## Exercise data
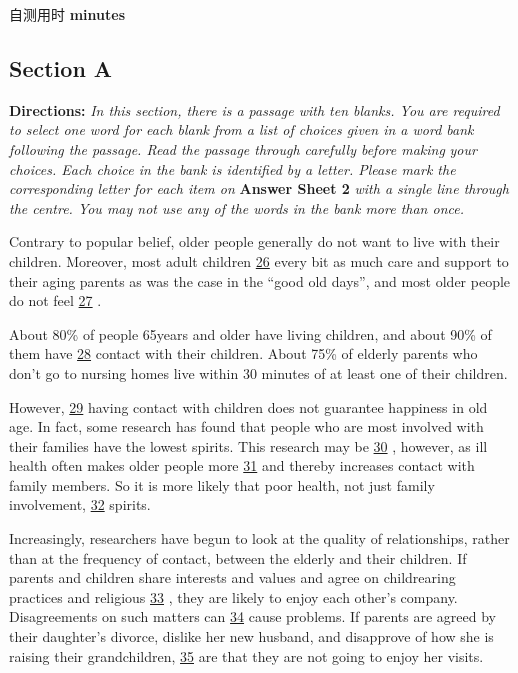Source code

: \documentclass[UTF8,11pt]{ctexart}
\begin{document}
自测用时 \textbf{minutes}


\subsection*{\textbf{Section A}}


\textbf{Directions:}\textit{ In this section, there is a passage with ten blanks. You are required to select one word for each blank} \textit{from a list of choices given in a word bank following the passage. Read the passage through carefully before making} \textit{your choices. Each choice in the bank is identified by a letter. Please mark the corresponding letter for each item on} \textbf{Answer Sheet 2}\textit{ with a single line through the centre. You may not use any of the words in the bank more than once.}


Contrary to popular belief, older people generally do not want to live with their children. Moreover, most adult children \uline{26} every bit as much care and support to their aging parents as was the case in the “good old days”, and most older people do not feel \uline{27} .


About 80\% of people 65years and older have living children, and about 90\% of them have \uline{28} contact with their children. About 75\% of elderly parents who don’t go to nursing homes live within 30 minutes of at least one of their children.


However, \uline{29} having contact with children does not guarantee happiness in old age. In fact, some research has found that people who are most involved with their families have the lowest spirits. This research may be \uline{30} , however, as ill health often makes older people more \uline{31} and thereby increases contact with family members. So it is more likely that poor health, not just family involvement, \uline{32} spirits.


Increasingly, researchers have begun to look at the quality of relationships, rather than at the frequency of contact, between the elderly and their children. If parents and children share interests and values and agree on childrearing practices and religious \uline{33} , they are likely to enjoy each other’s company. Disagreements on such matters can \uline{34} cause problems. If parents are agreed by their daughter’s divorce, dislike her new husband, and disapprove of how she is raising their grandchildren, \uline{35} are that they are not going to enjoy her visits.
\end{document}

## What you have to do
Only the lines from the first line of the listing above through the line with "this section, there" should be set down, exactly and without pictures.

## Exercise answer
Source code

: \documentclass[UTF8,11pt]{ctexart}
\begin{document}
自测用时 \textbf{minutes}


\subsection*{\textbf{Section A}}


\textbf{Directions:}\textit{ In this section, there is a passage with ten blanks. You are required to select one word for each blank} \textit{from a list of choices given in a word bank following the passage. Read the passage through carefully before making} \textit{your choices. Each choice in the bank is identified by a letter. Please mark the corresponding letter for each item on} \textbf{Answer Sheet 2}\textit{ with a single line through the centre. You may not use any of the words in the bank more than once.}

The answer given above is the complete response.